## Work task
Copy exactly every line below, from the first through the one that contains "- We can easily", and skip all pictures.

## Records supplied

----------

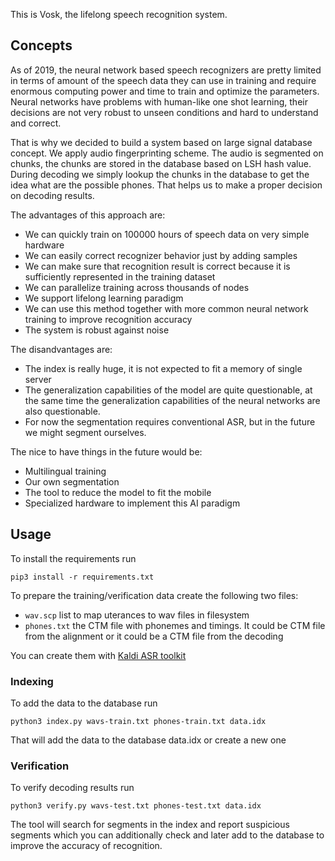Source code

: This is Vosk, the lifelong speech recognition system.

## Concepts

As of 2019, the neural network based speech recognizers are pretty
limited in terms of amount of the speech data they can use in training
and require enormous computing power and time to train and optimize the
parameters. Neural networks have problems with human-like one shot
learning, their decisions are not very robust to unseen conditions and
hard to understand and correct.

That is why we decided to build a system based on large signal database
concept. We apply audio fingerprinting scheme. The audio is segmented on 
chunks, the chunks are stored in the database based on LSH hash value. 
During decoding we simply lookup the chunks in the database to get the
idea what are the possible phones. That helps us to make a proper decision
on decoding results.

The advantages of this approach are:

  - We can quickly train on 100000 hours of speech data on very simple hardware
  - We can easily correct recognizer behavior just by adding samples
  - We can make sure that recognition result is correct because it is sufficiently
    represented in the training dataset
  - We can parallelize training across thousands of nodes
  - We support lifelong learning paradigm
  - We can use this method together with more common neural network training to improve recognition accuracy
  - The system is robust against noise

The disandvantages are:

  - The index is really huge, it is not expected to fit a memory of single server
  - The generalization capabilities of the model are quite questionable, at the same time
    the generalization capabilities of the neural networks are also questionable.
  - For now the segmentation requires conventional ASR, but in the future we might segment ourselves.

The nice to have things in the future would be:

  - Multilingual training
  - Our own segmentation
  - The tool to reduce the model to fit the mobile
  - Specialized hardware to implement this AI paradigm

## Usage

To install the requirements run

```
pip3 install -r requirements.txt
```

To prepare the training/verification data create the following two files:

  - `wav.scp` list to map uterances to wav files in filesystem
  - `phones.txt` the CTM file with phonemes and timings. It could be CTM file from the alignment or
    it could be a CTM file from the decoding

You can create them with [Kaldi ASR toolkit](http://kaldi-asr.org)

### Indexing

To add the data to the database run

```
python3 index.py wavs-train.txt phones-train.txt data.idx
```

That will add the data to the database data.idx or create a new one

### Verification

To verify decoding results run

```
python3 verify.py wavs-test.txt phones-test.txt data.idx
```

The tool will search for segments in the index and report suspicious
segments which you can additionally check and later add to the database
to improve the accuracy of recognition.
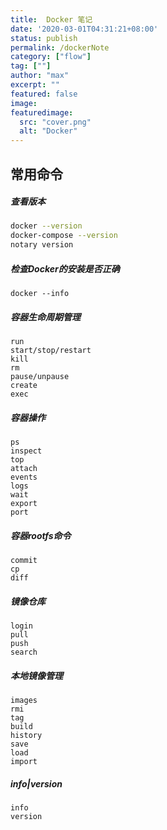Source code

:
 ```yaml
---
title:  Docker 笔记
date: '2020-03-01T04:31:21+08:00'
status: publish
permalink: /dockerNote
category: ["flow"] 
tag: [""]
author: "max"
excerpt: ""
featured: false
image: 
featuredimage:
  src: "cover.png"
  alt: "Docker"
---
```

## 常用命令

##### 查看版本

```bash
docker --version 
docker-compose --version
notary version
```

#####  检查Docker的安装是否正确

```
docker --info
```

##### 容器生命周期管理
```
run
start/stop/restart
kill
rm
pause/unpause
create
exec
```

##### 容器操作
```
ps
inspect
top
attach
events
logs
wait
export
port
```

##### 容器rootfs命令
```
commit
cp
diff
```

##### 镜像仓库
```
login
pull
push
search
```

##### 本地镜像管理
```
images
rmi
tag
build
history
save
load
import
```

##### info|version
```
info
version
```















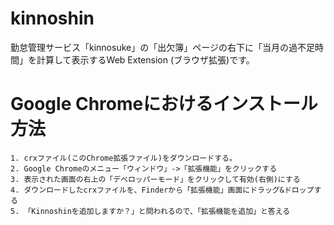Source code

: # kinnoshin

勤怠管理サービス「kinnosuke」の「出欠簿」ページの右下に「当月の過不足時間」を計算して表示するWeb Extension (ブラウザ拡張)です。

# Google Chromeにおけるインストール方法

```
1. crxファイル(このChrome拡張ファイル)をダウンロードする。
2. Google Chromeのメニュー「ウィンドウ」->「拡張機能」をクリックする
3. 表示された画面の右上の「デベロッパーモード」をクリックして有効(右側)にする
4. ダウンロードしたcrxファイルを、Finderから「拡張機能」画面にドラッグ&ドロップする
5. 「Kinnoshinを追加しますか？」と問われるので、「拡張機能を追加」と答える
```
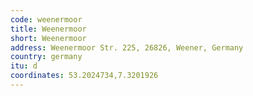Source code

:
 ```yaml
---
code: weenermoor
title: Weenermoor
short: Weenermoor
address: Weenermoor Str. 225, 26826, Weener, Germany
country: germany
itu: d
coordinates: 53.2024734,7.3201926
---
```

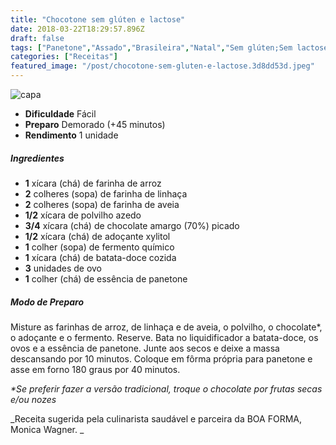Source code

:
 ```yaml
---
title: "Chocotone sem glúten e lactose"
date: 2018-03-22T18:29:57.896Z
draft: false
tags: ["Panetone","Assado","Brasileira","Natal","Sem glúten;Sem lactose","Natal - Panetone","Receitas","Receitas com chocolate","Receitas de Natal","Receitas simples e fáceis"]
categories: ["Receitas"]
featured_image: "/post/chocotone-sem-gluten-e-lactose.3d8dd53d.jpeg"
---
```


![capa](/post/chocotone-sem-gluten-e-lactose.3d8dd53d.jpeg)

*   **Dificuldade** Fácil
*   **Preparo** Demorado (+45 minutos)
*   **Rendimento** 1 unidade

##### Ingredientes

*   **1** xícara (chá) de farinha de arroz
*   **2** colheres (sopa) de farinha de linhaça
*   **2** colheres (sopa) de farinha de aveia
*   **1/2** xícara de polvilho azedo
*   **3/4** xícara (chá) de chocolate amargo (70%) picado
*   **1/2** xícara (chá) de adoçante xylitol
*   **1** colher (sopa) de fermento químico
*   **1** xícara (chá) de batata-doce cozida
*   **3** unidades de ovo
*   **1** colher (chá) de essência de panetone

##### Modo de Preparo

Misture as farinhas de arroz, de linhaça e de aveia, o polvilho, o chocolate*, o adoçante e o fermento. Reserve. Bata no liquidificador a batata-doce, os ovos e a essência de panetone. Junte aos secos e deixe a massa descansando por 10 minutos. Coloque em fôrma própria para panetone e asse em forno 180 graus por 40 minutos.

_*Se preferir fazer a versão tradicional, troque o chocolate por frutas secas e/ou nozes_

_Receita sugerida pela culinarista saudável e parceira da BOA FORMA, Monica Wagner. _
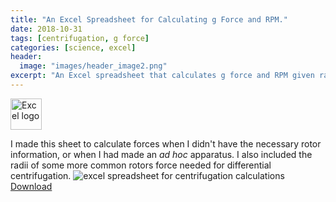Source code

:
 ```yaml
---
title: "An Excel Spreadsheet for Calculating g Force and RPM."
date: 2018-10-31
tags: [centrifugation, g force]
categories: [science, excel]
header:
  image: "images/header_image2.png"
excerpt: "An Excel spreadsheet that calculates g force and RPM given radius. Helps with unknown rotates and bespoke systems."
---
```

<img src="{{ site.url }}{{site.baseurl }}/images/Excellogo.png" alt="Excel logo" width="50"/>

I made this sheet to calculate forces when I didn't have the necessary rotor information, or when I had made an *ad hoc* apparatus. I also included the radii of some more common rotors force needed for differential centrifugation.
<img src="{{ site.url }}{{site.baseurl }}/images/science/centrifugation_calculations.png" alt="excel spreadsheet for centrifugation calculations">
[Download](https://github.com/scotttmoen/Science)
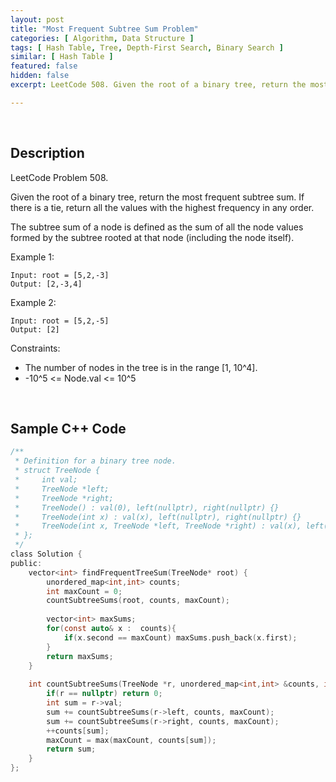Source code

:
 ```yaml
---
layout: post
title: "Most Frequent Subtree Sum Problem"
categories: [ Algorithm, Data Structure ]
tags: [ Hash Table, Tree, Depth-First Search, Binary Search ]
similar: [ Hash Table ]
featured: false
hidden: false
excerpt: LeetCode 508. Given the root of a binary tree, return the most frequent subtree sum. If there is a tie, return all the values with the highest frequency in any order.

---
```


<br />

## Description

LeetCode Problem 508.

Given the root of a binary tree, return the most frequent subtree sum. If there is a tie, return all the values with the highest frequency in any order.

The subtree sum of a node is defined as the sum of all the node values formed by the subtree rooted at that node (including the node itself).

Example 1: 
```
Input: root = [5,2,-3]
Output: [2,-3,4]
```

Example 2: 
```
Input: root = [5,2,-5]
Output: [2]
```

Constraints:
* The number of nodes in the tree is in the range [1, 10^4].
* -10^5 <= Node.val <= 10^5

<br />

## Sample C++ Code


```c
/**
 * Definition for a binary tree node.
 * struct TreeNode {
 *     int val;
 *     TreeNode *left;
 *     TreeNode *right;
 *     TreeNode() : val(0), left(nullptr), right(nullptr) {}
 *     TreeNode(int x) : val(x), left(nullptr), right(nullptr) {}
 *     TreeNode(int x, TreeNode *left, TreeNode *right) : val(x), left(left), right(right) {}
 * };
 */
class Solution {
public:
    vector<int> findFrequentTreeSum(TreeNode* root) {
        unordered_map<int,int> counts;
        int maxCount = 0;
        countSubtreeSums(root, counts, maxCount); 
        
        vector<int> maxSums;
        for(const auto& x :  counts){
            if(x.second == maxCount) maxSums.push_back(x.first);
        }
        return maxSums;
    }
    
    int countSubtreeSums(TreeNode *r, unordered_map<int,int> &counts, int& maxCount){
        if(r == nullptr) return 0;
        int sum = r->val;
        sum += countSubtreeSums(r->left, counts, maxCount);
        sum += countSubtreeSums(r->right, counts, maxCount);
        ++counts[sum];
        maxCount = max(maxCount, counts[sum]);
        return sum;
    }
};
```


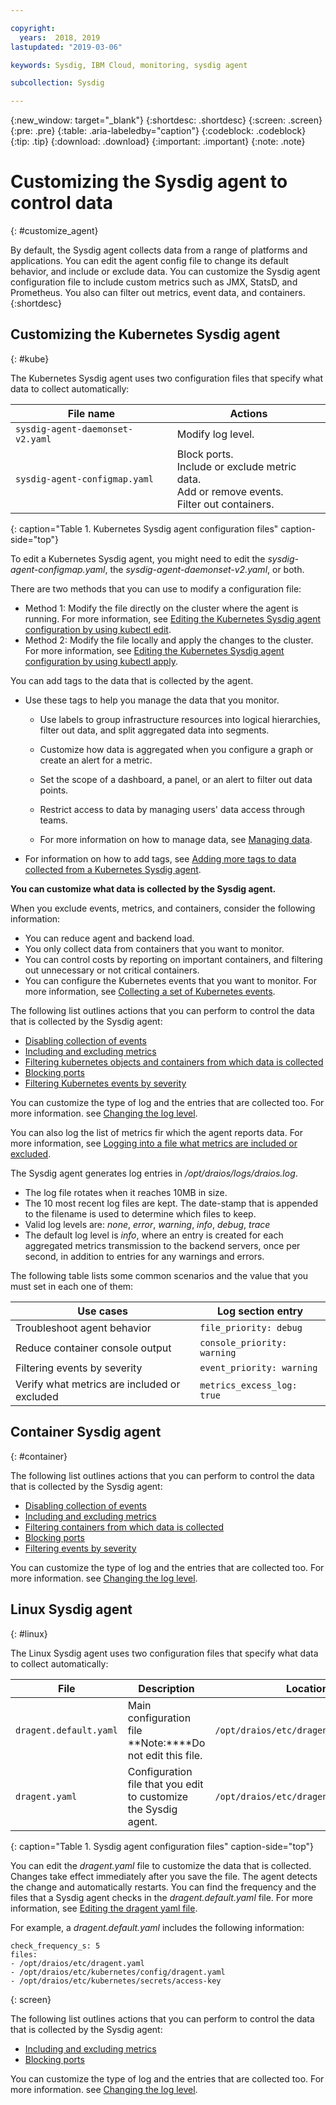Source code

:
 ```yaml
---

copyright:
  years:  2018, 2019
lastupdated: "2019-03-06"

keywords: Sysdig, IBM Cloud, monitoring, sysdig agent

subcollection: Sysdig

---
```


{:new_window: target="_blank"}
{:shortdesc: .shortdesc}
{:screen: .screen}
{:pre: .pre}
{:table: .aria-labeledby="caption"}
{:codeblock: .codeblock}
{:tip: .tip}
{:download: .download}
{:important: .important}
{:note: .note}

# Customizing the Sysdig agent to control data
{: #customize_agent}

By default, the Sysdig agent collects data from a range of platforms and applications. You can edit the agent config file to change its default behavior, and include or exclude data. You can customize the Sysdig agent configuration file to include custom metrics such as JMX, StatsD, and Prometheus. You also can filter out metrics, event data, and containers.
{:shortdesc}

## Customizing the Kubernetes Sysdig agent
{: #kube}

The Kubernetes Sysdig agent uses two configuration files that specify what data to collect automatically:

| File name                        | Actions           |
|----------------------------------|-------------------|
| `sysdig-agent-daemonset-v2.yaml` | Modify log level. |
| `sysdig-agent-configmap.yaml`    | Block ports. </br>Include or exclude metric data. </br>Add or remove events. </br>Filter out containers. |
{: caption="Table 1. Kubernetes Sysdig agent configuration files" caption-side="top"} 

To edit a Kubernetes Sysdig agent, you might need to edit the *sysdig-agent-configmap.yaml*, the *sysdig-agent-daemonset-v2.yaml*, or both.

There are two methods that you can use to modify a configuration file:
* Method 1: Modify the file directly on the cluster where the agent is running. For more information, see [Editing the Kubernetes Sysdig agent configuration by using kubectl edit](/docs/services/Monitoring-with-Sysdig?topic=Sysdig-change_kube_agent#change_kube_agent_edit_kube_agent_method1).
* Method 2: Modify the file locally and apply the changes to the cluster. For more information, see [Editing the Kubernetes Sysdig agent configuration by using kubectl apply](/docs/services/Monitoring-with-Sysdig?topic=Sysdig-change_kube_agent#change_kube_agent_edit_kube_agent_method2).

You can add tags to the data that is collected by the agent. 
* Use these tags to help you manage the data that you monitor. 

    * Use labels to group infrastructure resources into logical hierarchies, filter out data, and split aggregated data into segments. 
    
    * Customize how data is aggregated when you configure a graph or create an alert for a metric. 
    
    * Set the scope of a dashboard, a panel, or an alert to filter out data points. 
    
    * Restrict access to data by managing users' data access through teams. 
    
    * For more information on how to manage data, see [Managing data](/docs/services/Monitoring-with-Sysdig?topic=Sysdig-manage#manage).

* For information on how to add tags, see [Adding more tags to data collected from a Kubernetes Sysdig agent](/docs/services/Monitoring-with-Sysdig?topic=Sysdig-change_kube_agent#change_kube_agent_add_tags). 


**You can customize what data is collected by the Sysdig agent.** 

When you exclude events, metrics, and containers, consider the following information:
* You can reduce agent and backend load.
* You only collect data from containers that you want to monitor.
* You can control costs by reporting on important containers, and filtering out unnecessary or not critical containers.
* You can configure the Kubernetes events that you want to monitor. For more information, see [Collecting a set of Kubernetes events](/docs/services/Monitoring-with-Sysdig?topic=Sysdig-change_kube_agent#change_kube_agent_collect_events).

The following list outlines actions that you can perform to control the data that is collected by the Sysdig agent:
* [Disabling collection of events](/docs/services/Monitoring-with-Sysdig?topic=Sysdig-change_kube_agent#change_kube_agent_disable_events)
* [Including and excluding metrics](/docs/services/Monitoring-with-Sysdig?topic=Sysdig-change_kube_agent#change_kube_agent_inc_exc_metrics)
* [Filtering kubernetes objects and containers from which data is collected](/docs/services/Monitoring-with-Sysdig?topic=Sysdig-change_kube_agent#change_kube_agent_filter_data)
* [Blocking ports](/docs/services/Monitoring-with-Sysdig?topic=Sysdig-change_kube_agent#change_kube_agent_block_ports)
* [Filtering Kubernetes events by severity](/docs/services/Monitoring-with-Sysdig?topic=Sysdig-change_kube_agent#change_kube_agent_filterby_severity)

You can customize the type of log and the entries that are collected too. For more information. see [Changing the log level](/docs/services/Monitoring-with-Sysdig?topic=Sysdig-change_kube_agent#change_kube_agent_log_level).

You can also log the list of metrics fir which the agent reports data. For more information, see [Logging into a file what metrics are included or excluded](/docs/services/Monitoring-with-Sysdig?topic=Sysdig-change_kube_agent#change_kube_agent_log_metrics).

The Sysdig agent generates log entries in */opt/draios/logs/draios.log*. 
* The log file rotates when it reaches 10MB in size.
* The 10 most recent log files are kept. The date-stamp that is appended to the filename is used to determine which files to keep.
* Valid log levels are: *none*, *error*, *warning*, *info*, *debug*, *trace*
* The default log level is *info*, where an entry is created for each aggregated metrics transmission to the backend servers, once per second, in addition to entries for any warnings and errors.

The following table lists some common scenarios and the value that you must set in each one of them:

| Use cases                                     | Log section entry           |
|-----------------------------------------------|-----------------------------|
| Troubleshoot agent behavior                   | `file_priority: debug`      |
| Reduce container console output               | `console_priority: warning` |
| Filtering events by severity                  | `event_priority: warning`   |
| Verify what metrics are included or excluded  | `metrics_excess_log: true`  |

## Container Sysdig agent
{: #container}


The following list outlines actions that you can perform to control the data that is collected by the Sysdig agent:
* [Disabling collection of events](/docs/services/Monitoring-with-Sysdig?topic=Sysdig-change_container_agent#change_container_agent_disable_events)
* [Including and excluding metrics](/docs/services/Monitoring-with-Sysdig?topic=Sysdig-change_container_agent#change_container_agent_inc_exc_metrics)
* [Filtering containers from which data is collected](/docs/services/Monitoring-with-Sysdig?topic=Sysdig-change_container_agent#change_container_agent_collect_docker_events)
* [Blocking ports](/docs/services/Monitoring-with-Sysdig?topic=Sysdig-change_container_agent#change_container_agent_block_ports)
* [Filtering events by severity](/docs/services/Monitoring-with-Sysdig?topic=Sysdig-change_container_agent#change_container_agent_filterby_severity)

You can customize the type of log and the entries that are collected too. For more information. see [Changing the log level](/docs/services/Monitoring-with-Sysdig?topic=Sysdig-change_container_agent#change_container_agent_log_level).



## Linux Sysdig agent
{: #linux}

The Linux Sysdig agent uses two configuration files that specify what data to collect automatically:

| File                   | Description                                                     | Location                                |
|------------------------|-----------------------------------------------------------------|-----------------------------------------|
| `dragent.default.yaml` | Main configuration file </br>**Note:****Do not edit this file.  | `/opt/draios/etc/dragent.default.yaml`  |
| `dragent.yaml`         | Configuration file that you edit to customize the Sysdig agent. | `/opt/draios/etc/dragent.yaml`          |
{: caption="Table 1. Sysdig agent configuration files" caption-side="top"} 

You can edit the *dragent.yaml* file to customize the data that is collected. Changes take effect immediately after you save the file. The agent detects the change and automatically restarts. You can find the frequency and the files that a Sysdig agent checks in the *dragent.default.yaml* file. For more information, see [Editing the dragent yaml file](/docs/services/Monitoring-with-Sysdig?topic=Sysdig-change_linux_agent#change_linux_agent_edit_agent).

For example, a *dragent.default.yaml* includes the following information:

```
check_frequency_s: 5
files:
- /opt/draios/etc/dragent.yaml
- /opt/draios/etc/kubernetes/config/dragent.yaml
- /opt/draios/etc/kubernetes/secrets/access-key
```
{: screen}

The following list outlines actions that you can perform to control the data that is collected by the Sysdig agent:
* [Including and excluding metrics](/docs/services/Monitoring-with-Sysdig?topic=Sysdig-change_linux_agent#change_linux_agent_inc_exc_metrics)
* [Blocking ports](/docs/services/Monitoring-with-Sysdig?topic=Sysdig-change_linux_agent#change_linux_agent_block_ports)

You can customize the type of log and the entries that are collected too. For more information. see [Changing the log level](/docs/services/Monitoring-with-Sysdig?topic=Sysdig-change_linux_agent#change_linux_agent_log_level).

----------

## Response to the task
Source code

: This is Vosk, the lifelong speech recognition system.

## Concepts

As of 2019, the neural network based speech recognizers are pretty
limited in terms of amount of the speech data they can use in training
and require enormous computing power and time to train and optimize the
parameters. Neural networks have problems with human-like one shot
learning, their decisions are not very robust to unseen conditions and
hard to understand and correct.

That is why we decided to build a system based on large signal database
concept. We apply audio fingerprinting scheme. The audio is segmented on 
chunks, the chunks are stored in the database based on LSH hash value. 
During decoding we simply lookup the chunks in the database to get the
idea what are the possible phones. That helps us to make a proper decision
on decoding results.

The advantages of this approach are:

  - We can quickly train on 100000 hours of speech data on very simple hardware
  - We can easily correct recognizer behavior just by adding samples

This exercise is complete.